● **Task goal**:
For the records below, print the lines from the line with "- Make sure" through the line with "- active group" exactly as written; include both end lines and exclude the rest.

● **The data**:

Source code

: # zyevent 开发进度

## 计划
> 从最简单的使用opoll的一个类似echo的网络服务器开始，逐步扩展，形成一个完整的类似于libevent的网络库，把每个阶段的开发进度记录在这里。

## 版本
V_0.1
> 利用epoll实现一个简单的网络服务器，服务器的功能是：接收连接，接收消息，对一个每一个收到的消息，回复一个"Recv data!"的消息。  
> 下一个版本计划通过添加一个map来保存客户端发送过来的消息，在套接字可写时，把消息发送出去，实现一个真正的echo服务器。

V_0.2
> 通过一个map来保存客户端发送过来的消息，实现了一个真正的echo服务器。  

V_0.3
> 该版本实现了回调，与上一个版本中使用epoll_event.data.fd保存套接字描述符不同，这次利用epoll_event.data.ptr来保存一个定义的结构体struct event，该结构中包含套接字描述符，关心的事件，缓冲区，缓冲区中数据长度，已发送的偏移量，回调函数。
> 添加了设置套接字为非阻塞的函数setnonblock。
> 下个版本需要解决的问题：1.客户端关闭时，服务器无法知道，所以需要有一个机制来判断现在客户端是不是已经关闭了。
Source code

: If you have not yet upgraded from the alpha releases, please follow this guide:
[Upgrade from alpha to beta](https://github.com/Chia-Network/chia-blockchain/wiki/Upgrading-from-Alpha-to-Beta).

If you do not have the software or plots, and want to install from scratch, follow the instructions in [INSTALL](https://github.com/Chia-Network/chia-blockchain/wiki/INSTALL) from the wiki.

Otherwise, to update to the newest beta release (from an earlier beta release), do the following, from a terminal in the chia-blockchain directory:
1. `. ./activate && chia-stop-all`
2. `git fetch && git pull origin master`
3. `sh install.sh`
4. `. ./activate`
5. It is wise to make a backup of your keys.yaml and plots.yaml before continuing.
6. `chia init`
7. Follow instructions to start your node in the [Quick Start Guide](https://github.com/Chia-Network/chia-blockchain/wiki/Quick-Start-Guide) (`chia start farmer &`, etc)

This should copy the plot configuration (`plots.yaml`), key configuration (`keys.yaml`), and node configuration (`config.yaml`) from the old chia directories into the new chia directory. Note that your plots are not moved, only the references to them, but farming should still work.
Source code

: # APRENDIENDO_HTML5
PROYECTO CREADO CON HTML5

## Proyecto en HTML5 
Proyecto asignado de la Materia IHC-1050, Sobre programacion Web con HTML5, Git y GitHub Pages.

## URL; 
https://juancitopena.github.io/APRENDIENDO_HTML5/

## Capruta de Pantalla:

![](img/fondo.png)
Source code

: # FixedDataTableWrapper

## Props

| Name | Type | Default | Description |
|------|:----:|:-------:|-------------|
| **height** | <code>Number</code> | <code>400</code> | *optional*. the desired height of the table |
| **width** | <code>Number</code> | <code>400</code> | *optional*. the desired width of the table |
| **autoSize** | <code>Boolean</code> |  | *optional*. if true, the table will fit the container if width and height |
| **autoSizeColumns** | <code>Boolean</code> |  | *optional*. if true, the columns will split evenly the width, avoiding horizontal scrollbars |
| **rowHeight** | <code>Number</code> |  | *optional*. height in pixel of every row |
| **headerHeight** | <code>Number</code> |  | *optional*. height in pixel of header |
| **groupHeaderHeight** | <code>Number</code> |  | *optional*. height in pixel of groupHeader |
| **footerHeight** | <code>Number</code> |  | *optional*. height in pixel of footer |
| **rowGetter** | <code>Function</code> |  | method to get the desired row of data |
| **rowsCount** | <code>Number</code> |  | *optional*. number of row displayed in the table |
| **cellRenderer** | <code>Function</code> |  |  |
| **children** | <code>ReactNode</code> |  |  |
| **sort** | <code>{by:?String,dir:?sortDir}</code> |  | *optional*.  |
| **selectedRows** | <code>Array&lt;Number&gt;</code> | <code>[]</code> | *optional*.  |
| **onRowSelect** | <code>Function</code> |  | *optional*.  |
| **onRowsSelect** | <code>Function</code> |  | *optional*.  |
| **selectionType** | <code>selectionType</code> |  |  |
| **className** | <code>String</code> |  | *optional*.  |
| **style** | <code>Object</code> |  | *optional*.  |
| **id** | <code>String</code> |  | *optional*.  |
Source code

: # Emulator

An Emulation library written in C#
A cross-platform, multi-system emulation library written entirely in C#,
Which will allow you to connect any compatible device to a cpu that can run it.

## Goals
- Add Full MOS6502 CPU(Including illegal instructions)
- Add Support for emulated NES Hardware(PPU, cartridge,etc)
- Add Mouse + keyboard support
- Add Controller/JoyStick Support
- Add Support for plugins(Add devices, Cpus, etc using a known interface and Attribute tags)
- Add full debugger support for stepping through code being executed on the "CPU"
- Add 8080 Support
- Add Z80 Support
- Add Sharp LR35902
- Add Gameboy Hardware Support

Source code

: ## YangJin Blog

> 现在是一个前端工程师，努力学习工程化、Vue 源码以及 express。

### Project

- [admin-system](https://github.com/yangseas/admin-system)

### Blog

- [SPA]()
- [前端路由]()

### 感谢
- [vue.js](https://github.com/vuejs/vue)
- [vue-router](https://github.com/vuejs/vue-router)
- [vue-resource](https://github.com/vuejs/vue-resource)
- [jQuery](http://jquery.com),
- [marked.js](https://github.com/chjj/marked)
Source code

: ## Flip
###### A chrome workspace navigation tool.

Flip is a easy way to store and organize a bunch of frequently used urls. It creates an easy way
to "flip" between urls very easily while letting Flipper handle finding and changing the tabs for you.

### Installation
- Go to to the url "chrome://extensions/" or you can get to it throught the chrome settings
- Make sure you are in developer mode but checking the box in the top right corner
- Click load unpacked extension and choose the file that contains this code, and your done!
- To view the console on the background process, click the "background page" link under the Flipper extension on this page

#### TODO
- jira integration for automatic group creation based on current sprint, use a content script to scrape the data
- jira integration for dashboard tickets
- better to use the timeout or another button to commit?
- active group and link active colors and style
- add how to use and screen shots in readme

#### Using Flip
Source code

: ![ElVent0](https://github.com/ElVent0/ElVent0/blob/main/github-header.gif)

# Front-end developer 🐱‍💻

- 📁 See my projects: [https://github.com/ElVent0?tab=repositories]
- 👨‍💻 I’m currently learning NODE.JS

● **Exercise output**:
- Make sure you are in developer mode but checking the box in the top right corner
- Click load unpacked extension and choose the file that contains this code, and your done!
- To view the console on the background process, click the "background page" link under the Flipper extension on this page

#### TODO
- jira integration for automatic group creation based on current sprint, use a content script to scrape the data
- jira integration for dashboard tickets
- better to use the timeout or another button to commit?
- active group and link active colors and style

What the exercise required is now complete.